My mother came for dinner on Tuesday, as she was in London for one night to take a course on how to use her extremely fancy, capable, and complex new sewing machine.

I made some more progress on my mandolin banjo rebuild. I went down to the makerspace and sawed up a big plank of sapele that I’d had lying around into blocks with 22½° angles that will be glued together into a block rim. This should withstand the string tension better than my failed attempt using laminated ply. I hope.

I met a couple of university friends to celebrate two of our birthdays. We went to a new board games café near Waterloo. The table wasn’t ready at the time we’d booked, but in exchange for the short wait they gave us free churros and a round of drinks. We had some beer, chatted, and played a few games, starting with a couple of rounds of Jenga, both of which I won.

Poetry for Neanderthals (basic premise, Pictionary-style charades but you must describe the prompt using only one syllable words) was silly and fun, but I think you could play it without any of the equipment as long as you had a source of prompts. In fact, that might even be easier, as the game was full of American words and phrases that aren’t current here. A lot of my turns started with, “it Yank word, not use word here”.

The Mind is a sort of collaborative poker game that sounds impossible but turned out to be fun and intriguing.

At last, Henry Kissinger died. There aren’t many deaths that really deserve celebration, but when you’re talking about one of the great villains of our time, someone with a seven-figure body count, it’s appropriate to feel glad.

There was never any chance that Kissinger would be held to account for his crimes in the corporeal realm, but what his death has given us is the opportunity to learn a lot about people from the way they responded.

Rolling Stone managed the best headline in “Henry Kissinger, War Criminal Beloved by America’s Ruling Class, Finally Dies”, although Teen Vogue was a close second with the tersely informative “Henry Kissinger Was a War Criminal Responsible for Millions of Deaths”.

Rishi Sunak reported that he had “had the great pleasure of spending time with [Kissinger]” earlier in the year, while Tony Blair praised him as “an artist” of diplomacy. But a man who helped to organise on a flimsy pretext a war that killed hundreds of thousands of people was never going to focus on the deaths, was he?

We saw the RSC’s production of Hamnet at the Garrick Theatre on Friday. That’s not a typo: it’s based on Maggie O’Farrell’s novel of the same name, about Shakespeare’s only son.

The Garrick as a venue suffers from noise from the Underground trains passing below, and we were once disturbed by the obnoxious ringtone of a nearby audience member who spent a long time working out how to stop it. Apart from that, the play was engrossing despite its length.
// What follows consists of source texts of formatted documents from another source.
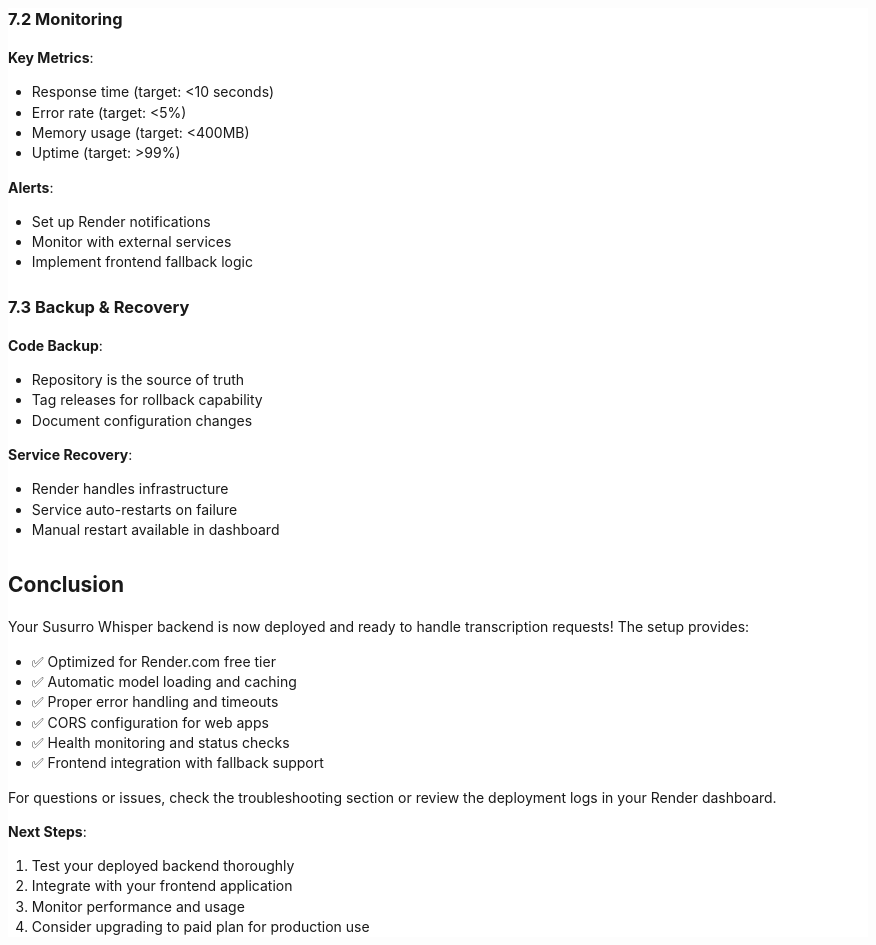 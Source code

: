 ### 7.2 Monitoring

**Key Metrics**:
- Response time (target: <10 seconds)
- Error rate (target: <5%)
- Memory usage (target: <400MB)
- Uptime (target: >99%)

**Alerts**:
- Set up Render notifications
- Monitor with external services
- Implement frontend fallback logic

### 7.3 Backup & Recovery

**Code Backup**:
- Repository is the source of truth
- Tag releases for rollback capability
- Document configuration changes

**Service Recovery**:
- Render handles infrastructure
- Service auto-restarts on failure
- Manual restart available in dashboard

## Conclusion

Your Susurro Whisper backend is now deployed and ready to handle transcription requests! The setup provides:

- ✅ Optimized for Render.com free tier
- ✅ Automatic model loading and caching
- ✅ Proper error handling and timeouts
- ✅ CORS configuration for web apps
- ✅ Health monitoring and status checks
- ✅ Frontend integration with fallback support

For questions or issues, check the troubleshooting section or review the deployment logs in your Render dashboard.

**Next Steps**:
1. Test your deployed backend thoroughly
2. Integrate with your frontend application
3. Monitor performance and usage
4. Consider upgrading to paid plan for production use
I appreciated the West Midlands accents: you don’t often hear that in London, and it made the Stratford setting credible.

On Saturday, we went to a sing-along screening of the Muppet Christmas Carol at the Prince Charles Cinema and followed it with dinner at Mildred’s in Covent Garden. The meal was excellent. The free birthday bottle of prosecco was welcome, but they forgot to remove it from the bill, and I paid before we realised, and to refund us they need to contact head office, so now we’re waiting for that.

I took up Chris’s spare ticket for Hainbach at Iklectik on Sunday evening.

A man leans over a table full of electronic music equipment. In the
foreground many tape loops hang on a microphone stand.

Hainbach and tape loops

The first piece was tuned to the resonance of the space, and it certainly found it. At one point, while breathing out, I could hear the interference between my own breath and the resonant pressure waves. I was glad that I had my gig earplugs to protect my ears.

The rest of the set was less intense, and I spent much of it with my eyes closed, just enjoying the immersive sound he built out of tape loops.

It’s a tragedy that we’ll be losing the venue at the end of the year.

The Christmas feast has begun. I have bought several vegan Christmas puddings from Lidl (nothing special about them, they’re just the regular Christmas puddings that are also clearly marked as vegan) and we’ve already finished off a few boxes of mince pies. I’ve bottled the foraged liqueurs I started in August – one made with blackberries in vodka, the other with mirabelles in brandy – and verified that both are delicious.

Links

  • QEMU Advent Calendar 2023 promises “An amazing QEMU disk image every day!”
  • Pake claims to turn any webpage into a desktop app with lower overheads than Electron. Works on Linux, Windows, and MacOS.
  • You don’t need JavaScript for that. Examples of interactive element styling that can be implemented entirely declaratively.
  • Marbla is an experimental typeface that can be modified continuously along the axes Inktrap, Balloon and Curve. I don’t know if it’s practically useful, but it’s interesting and novel.
  • Support Act sends you a monthly email with a list of albums that you’ve been listening to lately that you may wish to purchase, “to better support the musicians you love.”
  • Why We’re Dropping Basecamp Duke University Libraries explain how the opinions expressed by the management and ownership of 37signals prompted them to reevaluate the use of their products in a negative direction.